▸ EXERCISE DIRECTIONS: Identify all lines in the listing that include the word "IAzureContextContainer", and copy them out.

▸ DATA:
******************************

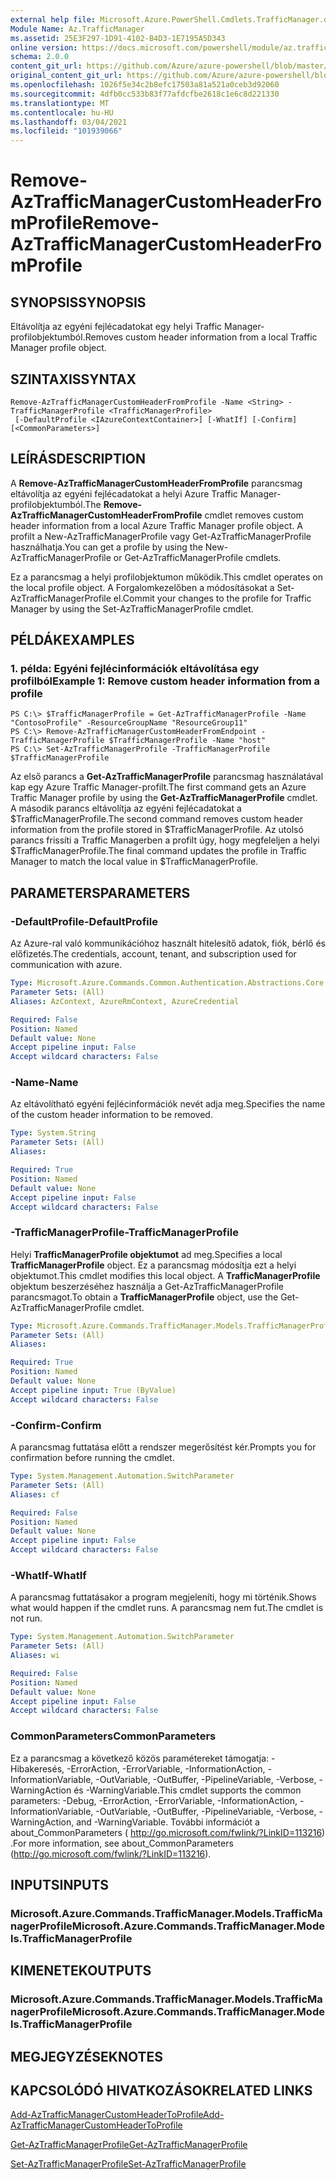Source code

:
 ```yaml
---
external help file: Microsoft.Azure.PowerShell.Cmdlets.TrafficManager.dll-Help.xml
Module Name: Az.TrafficManager
ms.assetid: 25E3F297-1D91-4102-B4D3-1E7195A5D343
online version: https://docs.microsoft.com/powershell/module/az.trafficmanager/remove-aztrafficmanagercustomheaderfromprofile
schema: 2.0.0
content_git_url: https://github.com/Azure/azure-powershell/blob/master/src/TrafficManager/TrafficManager/help/Remove-AzTrafficManagerCustomHeaderFromProfile.md
original_content_git_url: https://github.com/Azure/azure-powershell/blob/master/src/TrafficManager/TrafficManager/help/Remove-AzTrafficManagerCustomHeaderFromProfile.md
ms.openlocfilehash: 1026f5e34c2b8efc17503a81a521a0ceb3d92060
ms.sourcegitcommit: 4dfb0cc533b83f77afdcfbe2618c1e6c8d221330
ms.translationtype: MT
ms.contentlocale: hu-HU
ms.lasthandoff: 03/04/2021
ms.locfileid: "101939066"
---
```

# <span data-ttu-id="789ff-101">Remove-AzTrafficManagerCustomHeaderFromProfile</span><span class="sxs-lookup"><span data-stu-id="789ff-101">Remove-AzTrafficManagerCustomHeaderFromProfile</span></span>

## <span data-ttu-id="789ff-102">SYNOPSIS</span><span class="sxs-lookup"><span data-stu-id="789ff-102">SYNOPSIS</span></span>
<span data-ttu-id="789ff-103">Eltávolítja az egyéni fejlécadatokat egy helyi Traffic Manager-profilobjektumból.</span><span class="sxs-lookup"><span data-stu-id="789ff-103">Removes custom header information from a local Traffic Manager profile object.</span></span>

## <span data-ttu-id="789ff-104">SZINTAXIS</span><span class="sxs-lookup"><span data-stu-id="789ff-104">SYNTAX</span></span>

```
Remove-AzTrafficManagerCustomHeaderFromProfile -Name <String> -TrafficManagerProfile <TrafficManagerProfile>
 [-DefaultProfile <IAzureContextContainer>] [-WhatIf] [-Confirm] [<CommonParameters>]
```

## <span data-ttu-id="789ff-105">LEÍRÁS</span><span class="sxs-lookup"><span data-stu-id="789ff-105">DESCRIPTION</span></span>
<span data-ttu-id="789ff-106">A **Remove-AzTrafficManagerCustomHeaderFromProfile** parancsmag eltávolítja az egyéni fejlécadatokat a helyi Azure Traffic Manager-profilobjektumból.</span><span class="sxs-lookup"><span data-stu-id="789ff-106">The **Remove-AzTrafficManagerCustomHeaderFromProfile** cmdlet removes custom header information from a local Azure Traffic Manager profile object.</span></span>
<span data-ttu-id="789ff-107">A profilt a New-AzTrafficManagerProfile vagy Get-AzTrafficManagerProfile használhatja.</span><span class="sxs-lookup"><span data-stu-id="789ff-107">You can get a profile by using the New-AzTrafficManagerProfile or Get-AzTrafficManagerProfile cmdlets.</span></span>

<span data-ttu-id="789ff-108">Ez a parancsmag a helyi profilobjektumon működik.</span><span class="sxs-lookup"><span data-stu-id="789ff-108">This cmdlet operates on the local profile object.</span></span>
<span data-ttu-id="789ff-109">A Forgalomkezelőben a módosításokat a Set-AzTrafficManagerProfile el.</span><span class="sxs-lookup"><span data-stu-id="789ff-109">Commit your changes to the profile for Traffic Manager by using the Set-AzTrafficManagerProfile cmdlet.</span></span>

## <span data-ttu-id="789ff-110">PÉLDÁK</span><span class="sxs-lookup"><span data-stu-id="789ff-110">EXAMPLES</span></span>

### <span data-ttu-id="789ff-111">1. példa: Egyéni fejlécinformációk eltávolítása egy profilból</span><span class="sxs-lookup"><span data-stu-id="789ff-111">Example 1: Remove custom header information from a profile</span></span>
```
PS C:\> $TrafficManagerProfile = Get-AzTrafficManagerProfile -Name "ContosoProfile" -ResourceGroupName "ResourceGroup11"
PS C:\> Remove-AzTrafficManagerCustomHeaderFromEndpoint -TrafficManagerProfile $TrafficManagerProfile -Name "host"
PS C:\> Set-AzTrafficManagerProfile -TrafficManagerProfile $TrafficManagerProfile
```

<span data-ttu-id="789ff-112">Az első parancs a **Get-AzTrafficManagerProfile** parancsmag használatával kap egy Azure Traffic Manager-profilt.</span><span class="sxs-lookup"><span data-stu-id="789ff-112">The first command gets an Azure Traffic Manager profile by using the **Get-AzTrafficManagerProfile** cmdlet.</span></span>
<span data-ttu-id="789ff-113">A második parancs eltávolítja az egyéni fejlécadatokat a $TrafficManagerProfile.</span><span class="sxs-lookup"><span data-stu-id="789ff-113">The second command removes custom header information from the profile stored in $TrafficManagerProfile.</span></span>
<span data-ttu-id="789ff-114">Az utolsó parancs frissíti a Traffic Managerben a profilt úgy, hogy megfeleljen a helyi $TrafficManagerProfile.</span><span class="sxs-lookup"><span data-stu-id="789ff-114">The final command updates the profile in Traffic Manager to match the local value in $TrafficManagerProfile.</span></span>

## <span data-ttu-id="789ff-115">PARAMETERS</span><span class="sxs-lookup"><span data-stu-id="789ff-115">PARAMETERS</span></span>

### <span data-ttu-id="789ff-116">-DefaultProfile</span><span class="sxs-lookup"><span data-stu-id="789ff-116">-DefaultProfile</span></span>
<span data-ttu-id="789ff-117">Az Azure-ral való kommunikációhoz használt hitelesítő adatok, fiók, bérlő és előfizetés.</span><span class="sxs-lookup"><span data-stu-id="789ff-117">The credentials, account, tenant, and subscription used for communication with azure.</span></span>

```yaml
Type: Microsoft.Azure.Commands.Common.Authentication.Abstractions.Core.IAzureContextContainer
Parameter Sets: (All)
Aliases: AzContext, AzureRmContext, AzureCredential

Required: False
Position: Named
Default value: None
Accept pipeline input: False
Accept wildcard characters: False
```

### <span data-ttu-id="789ff-118">-Name</span><span class="sxs-lookup"><span data-stu-id="789ff-118">-Name</span></span>
<span data-ttu-id="789ff-119">Az eltávolítható egyéni fejlécinformációk nevét adja meg.</span><span class="sxs-lookup"><span data-stu-id="789ff-119">Specifies the name of the custom header information to be removed.</span></span>

```yaml
Type: System.String
Parameter Sets: (All)
Aliases:

Required: True
Position: Named
Default value: None
Accept pipeline input: False
Accept wildcard characters: False
```

### <span data-ttu-id="789ff-120">-TrafficManagerProfile</span><span class="sxs-lookup"><span data-stu-id="789ff-120">-TrafficManagerProfile</span></span>
<span data-ttu-id="789ff-121">Helyi **TrafficManagerProfile objektumot** ad meg.</span><span class="sxs-lookup"><span data-stu-id="789ff-121">Specifies a local **TrafficManagerProfile** object.</span></span>
<span data-ttu-id="789ff-122">Ez a parancsmag módosítja ezt a helyi objektumot.</span><span class="sxs-lookup"><span data-stu-id="789ff-122">This cmdlet modifies this local object.</span></span>
<span data-ttu-id="789ff-123">A **TrafficManagerProfile** objektum beszerzéséhez használja a Get-AzTrafficManagerProfile parancsmagot.</span><span class="sxs-lookup"><span data-stu-id="789ff-123">To obtain a **TrafficManagerProfile** object, use the Get-AzTrafficManagerProfile cmdlet.</span></span>

```yaml
Type: Microsoft.Azure.Commands.TrafficManager.Models.TrafficManagerProfile
Parameter Sets: (All)
Aliases:

Required: True
Position: Named
Default value: None
Accept pipeline input: True (ByValue)
Accept wildcard characters: False
```

### <span data-ttu-id="789ff-124">-Confirm</span><span class="sxs-lookup"><span data-stu-id="789ff-124">-Confirm</span></span>
<span data-ttu-id="789ff-125">A parancsmag futtatása előtt a rendszer megerősítést kér.</span><span class="sxs-lookup"><span data-stu-id="789ff-125">Prompts you for confirmation before running the cmdlet.</span></span>

```yaml
Type: System.Management.Automation.SwitchParameter
Parameter Sets: (All)
Aliases: cf

Required: False
Position: Named
Default value: None
Accept pipeline input: False
Accept wildcard characters: False
```

### <span data-ttu-id="789ff-126">-WhatIf</span><span class="sxs-lookup"><span data-stu-id="789ff-126">-WhatIf</span></span>
<span data-ttu-id="789ff-127">A parancsmag futtatásakor a program megjeleníti, hogy mi történik.</span><span class="sxs-lookup"><span data-stu-id="789ff-127">Shows what would happen if the cmdlet runs.</span></span> <span data-ttu-id="789ff-128">A parancsmag nem fut.</span><span class="sxs-lookup"><span data-stu-id="789ff-128">The cmdlet is not run.</span></span>

```yaml
Type: System.Management.Automation.SwitchParameter
Parameter Sets: (All)
Aliases: wi

Required: False
Position: Named
Default value: None
Accept pipeline input: False
Accept wildcard characters: False
```

### <span data-ttu-id="789ff-129">CommonParameters</span><span class="sxs-lookup"><span data-stu-id="789ff-129">CommonParameters</span></span>
<span data-ttu-id="789ff-130">Ez a parancsmag a következő közös paramétereket támogatja: -Hibakeresés, -ErrorAction, -ErrorVariable, -InformationAction, -InformationVariable, -OutVariable, -OutBuffer, -PipelineVariable, -Verbose, -WarningAction és -WarningVariable.</span><span class="sxs-lookup"><span data-stu-id="789ff-130">This cmdlet supports the common parameters: -Debug, -ErrorAction, -ErrorVariable, -InformationAction, -InformationVariable, -OutVariable, -OutBuffer, -PipelineVariable, -Verbose, -WarningAction, and -WarningVariable.</span></span> <span data-ttu-id="789ff-131">További információt a about_CommonParameters ( http://go.microsoft.com/fwlink/?LinkID=113216) .</span><span class="sxs-lookup"><span data-stu-id="789ff-131">For more information, see about_CommonParameters (http://go.microsoft.com/fwlink/?LinkID=113216).</span></span>

## <span data-ttu-id="789ff-132">INPUTS</span><span class="sxs-lookup"><span data-stu-id="789ff-132">INPUTS</span></span>

### <span data-ttu-id="789ff-133">Microsoft.Azure.Commands.TrafficManager.Models.TrafficManagerProfile</span><span class="sxs-lookup"><span data-stu-id="789ff-133">Microsoft.Azure.Commands.TrafficManager.Models.TrafficManagerProfile</span></span>

## <span data-ttu-id="789ff-134">KIMENETEK</span><span class="sxs-lookup"><span data-stu-id="789ff-134">OUTPUTS</span></span>

### <span data-ttu-id="789ff-135">Microsoft.Azure.Commands.TrafficManager.Models.TrafficManagerProfile</span><span class="sxs-lookup"><span data-stu-id="789ff-135">Microsoft.Azure.Commands.TrafficManager.Models.TrafficManagerProfile</span></span>

## <span data-ttu-id="789ff-136">MEGJEGYZÉSEK</span><span class="sxs-lookup"><span data-stu-id="789ff-136">NOTES</span></span>

## <span data-ttu-id="789ff-137">KAPCSOLÓDÓ HIVATKOZÁSOK</span><span class="sxs-lookup"><span data-stu-id="789ff-137">RELATED LINKS</span></span>

[<span data-ttu-id="789ff-138">Add-AzTrafficManagerCustomHeaderToProfile</span><span class="sxs-lookup"><span data-stu-id="789ff-138">Add-AzTrafficManagerCustomHeaderToProfile</span></span>](./Add-AzTrafficManagerCustomHeaderToProfile.md)

[<span data-ttu-id="789ff-139">Get-AzTrafficManagerProfile</span><span class="sxs-lookup"><span data-stu-id="789ff-139">Get-AzTrafficManagerProfile</span></span>](./Get-AzTrafficManagerProfile.md)

[<span data-ttu-id="789ff-140">Set-AzTrafficManagerProfile</span><span class="sxs-lookup"><span data-stu-id="789ff-140">Set-AzTrafficManagerProfile</span></span>](./Set-AzTrafficManagerProfile.md)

******************************

▸ FINISHED TASK:
 [-DefaultProfile <IAzureContextContainer>] [-WhatIf] [-Confirm] [<CommonParameters>]
Type: Microsoft.Azure.Commands.Common.Authentication.Abstractions.Core.IAzureContextContainer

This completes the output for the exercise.